Atefa and her brother plunged into a sewerage drain to be able to get to the gate.
She had taken with her a prized Australian embassy notebook which she hoped would act as a sign to help her get through airport checkpoints.
“My ID card was so small it was hard for people to see, so I took along my notebook. We also had an umbrellas as a kind of code – but none of this worked.
“We also called out a pre-arranged code word for a long time but nothing happened,” she said.
Eventually, Atefa called her American friend who spoke to the soldiers on the gate and got the m inside.
“It was a miracle. We were really lucky,” she said.
“My brother went back for the rest of the family and, in all, 14 of us made it into the airport and we were transferred to the Australian camp.
“Our ordeal lasted almost a week. I was very worried about my dad who was very ill. I didn’t want to take him on the journey but I had no choice. We feared that people left behind would be taken by the Taliban,” Atefa said.
Using her Australian embassy notebook, Atefa has recorded some of her thoughts during her traumatic journey from Afghanistan to Australia.
She titled the first page in Persian language as “Notes of a girl who might become a refugee…”

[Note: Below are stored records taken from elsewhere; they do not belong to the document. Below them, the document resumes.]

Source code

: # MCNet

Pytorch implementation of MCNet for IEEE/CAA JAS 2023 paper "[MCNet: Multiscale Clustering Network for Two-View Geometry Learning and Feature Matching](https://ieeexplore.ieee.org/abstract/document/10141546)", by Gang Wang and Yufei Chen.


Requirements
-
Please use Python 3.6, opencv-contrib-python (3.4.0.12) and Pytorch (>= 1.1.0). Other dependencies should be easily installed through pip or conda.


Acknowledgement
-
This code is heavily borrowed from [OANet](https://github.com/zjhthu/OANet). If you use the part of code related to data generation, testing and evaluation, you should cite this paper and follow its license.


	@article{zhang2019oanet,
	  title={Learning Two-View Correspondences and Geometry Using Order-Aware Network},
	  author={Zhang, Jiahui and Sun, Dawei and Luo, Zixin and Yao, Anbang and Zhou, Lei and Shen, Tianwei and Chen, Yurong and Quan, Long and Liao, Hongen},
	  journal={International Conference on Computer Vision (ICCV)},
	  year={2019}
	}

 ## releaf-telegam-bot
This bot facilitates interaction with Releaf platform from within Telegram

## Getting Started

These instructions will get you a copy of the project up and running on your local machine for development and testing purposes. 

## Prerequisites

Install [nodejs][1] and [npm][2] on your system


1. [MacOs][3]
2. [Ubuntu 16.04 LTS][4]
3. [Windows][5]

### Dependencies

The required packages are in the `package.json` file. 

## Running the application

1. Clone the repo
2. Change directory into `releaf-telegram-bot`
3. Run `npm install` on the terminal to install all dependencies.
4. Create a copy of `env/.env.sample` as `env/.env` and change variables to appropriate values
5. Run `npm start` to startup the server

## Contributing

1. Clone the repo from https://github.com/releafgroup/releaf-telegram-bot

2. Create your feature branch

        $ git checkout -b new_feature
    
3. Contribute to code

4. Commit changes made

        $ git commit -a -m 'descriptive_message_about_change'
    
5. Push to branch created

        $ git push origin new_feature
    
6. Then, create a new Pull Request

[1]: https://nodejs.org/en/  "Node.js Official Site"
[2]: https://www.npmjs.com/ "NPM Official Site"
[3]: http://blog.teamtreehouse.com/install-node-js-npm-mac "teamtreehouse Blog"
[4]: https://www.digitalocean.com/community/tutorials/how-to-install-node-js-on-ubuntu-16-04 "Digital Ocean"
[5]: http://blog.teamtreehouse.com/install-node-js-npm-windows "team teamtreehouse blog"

On August 14 she wrote ‘‘Today I decided I must leave Afghanistan and that is the most difficult decision I am making. Spoke with friends to help me prepare a letter to help me get out.’
‘We may go with family or without family; or we may die.’
‘You live or you die; how traumatic it is. The Taliban is here bringing insecurity. How did we get to this point?’
Days later she wrote ‘Finally I became a refugee. We are still travelling. But not at home yet? Now I am in the Australian camp at Dubai’.
Atefa says she dreams a peaceful life and global identity in Australia where she is not discriminated based on gender, race, ethnicity, religion nor anything else.